### Your objective
Pull every line with "react" from the data.

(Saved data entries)
************
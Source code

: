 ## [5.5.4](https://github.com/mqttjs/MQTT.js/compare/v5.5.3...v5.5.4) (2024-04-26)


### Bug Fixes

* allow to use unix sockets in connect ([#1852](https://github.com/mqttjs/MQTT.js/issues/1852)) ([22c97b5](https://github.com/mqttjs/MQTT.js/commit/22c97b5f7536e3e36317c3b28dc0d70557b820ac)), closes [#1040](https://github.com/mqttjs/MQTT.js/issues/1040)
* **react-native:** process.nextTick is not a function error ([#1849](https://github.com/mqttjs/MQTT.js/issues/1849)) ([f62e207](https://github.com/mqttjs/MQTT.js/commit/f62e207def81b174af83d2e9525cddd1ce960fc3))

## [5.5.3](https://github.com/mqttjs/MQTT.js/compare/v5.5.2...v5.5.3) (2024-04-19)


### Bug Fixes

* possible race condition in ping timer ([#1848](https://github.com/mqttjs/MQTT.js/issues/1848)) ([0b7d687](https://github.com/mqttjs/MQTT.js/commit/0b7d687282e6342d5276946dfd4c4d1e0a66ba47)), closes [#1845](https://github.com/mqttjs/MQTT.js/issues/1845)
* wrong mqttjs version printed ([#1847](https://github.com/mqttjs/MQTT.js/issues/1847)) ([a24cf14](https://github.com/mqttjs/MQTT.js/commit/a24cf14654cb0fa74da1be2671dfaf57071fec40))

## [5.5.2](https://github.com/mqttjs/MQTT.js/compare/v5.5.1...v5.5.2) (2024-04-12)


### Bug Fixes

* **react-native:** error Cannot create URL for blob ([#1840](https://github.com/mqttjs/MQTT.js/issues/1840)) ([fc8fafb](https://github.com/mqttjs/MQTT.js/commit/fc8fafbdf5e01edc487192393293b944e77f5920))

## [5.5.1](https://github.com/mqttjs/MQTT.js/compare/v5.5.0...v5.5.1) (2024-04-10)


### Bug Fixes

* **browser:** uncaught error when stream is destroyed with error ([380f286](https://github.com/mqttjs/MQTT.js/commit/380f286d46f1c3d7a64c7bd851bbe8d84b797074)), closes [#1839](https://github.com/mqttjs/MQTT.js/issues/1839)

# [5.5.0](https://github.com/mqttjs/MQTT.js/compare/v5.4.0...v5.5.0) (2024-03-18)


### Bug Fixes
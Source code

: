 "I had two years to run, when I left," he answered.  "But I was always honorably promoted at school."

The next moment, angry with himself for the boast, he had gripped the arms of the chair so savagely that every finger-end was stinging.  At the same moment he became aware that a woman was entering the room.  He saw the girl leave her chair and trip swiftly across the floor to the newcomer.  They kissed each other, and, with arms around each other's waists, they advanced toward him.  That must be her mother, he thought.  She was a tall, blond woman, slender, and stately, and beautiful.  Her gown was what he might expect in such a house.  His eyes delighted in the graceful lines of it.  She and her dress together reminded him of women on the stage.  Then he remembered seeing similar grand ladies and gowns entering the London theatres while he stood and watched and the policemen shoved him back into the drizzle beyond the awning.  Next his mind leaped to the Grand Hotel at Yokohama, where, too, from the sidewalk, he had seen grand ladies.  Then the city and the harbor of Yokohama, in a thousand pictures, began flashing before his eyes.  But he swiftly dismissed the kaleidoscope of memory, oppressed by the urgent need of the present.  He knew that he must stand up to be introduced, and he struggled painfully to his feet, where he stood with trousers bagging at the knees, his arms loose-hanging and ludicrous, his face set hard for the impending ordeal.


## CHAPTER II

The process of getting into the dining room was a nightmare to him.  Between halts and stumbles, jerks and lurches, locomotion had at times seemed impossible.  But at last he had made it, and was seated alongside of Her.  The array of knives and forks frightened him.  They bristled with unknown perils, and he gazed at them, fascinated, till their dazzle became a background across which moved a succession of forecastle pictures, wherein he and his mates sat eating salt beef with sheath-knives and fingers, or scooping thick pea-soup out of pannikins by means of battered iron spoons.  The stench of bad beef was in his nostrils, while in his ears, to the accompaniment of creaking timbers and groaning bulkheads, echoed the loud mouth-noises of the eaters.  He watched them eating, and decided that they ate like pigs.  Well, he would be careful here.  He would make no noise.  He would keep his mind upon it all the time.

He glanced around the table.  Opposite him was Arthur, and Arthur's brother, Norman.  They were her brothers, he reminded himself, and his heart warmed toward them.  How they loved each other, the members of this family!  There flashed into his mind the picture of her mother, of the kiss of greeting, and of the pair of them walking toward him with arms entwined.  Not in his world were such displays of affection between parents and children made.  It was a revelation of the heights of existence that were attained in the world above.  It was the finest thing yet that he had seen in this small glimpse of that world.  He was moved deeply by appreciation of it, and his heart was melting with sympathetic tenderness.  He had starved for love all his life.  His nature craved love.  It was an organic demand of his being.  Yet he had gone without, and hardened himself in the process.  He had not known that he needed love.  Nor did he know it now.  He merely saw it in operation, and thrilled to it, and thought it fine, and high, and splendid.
************
### Answer to this task
* **react-native:** process.nextTick is not a function error ([#1849](https://github.com/mqttjs/MQTT.js/issues/1849)) ([f62e207](https://github.com/mqttjs/MQTT.js/commit/f62e207def81b174af83d2e9525cddd1ce960fc3))
* **react-native:** error Cannot create URL for blob ([#1840](https://github.com/mqttjs/MQTT.js/issues/1840)) ([fc8fafb](https://github.com/mqttjs/MQTT.js/commit/fc8fafbdf5e01edc487192393293b944e77f5920))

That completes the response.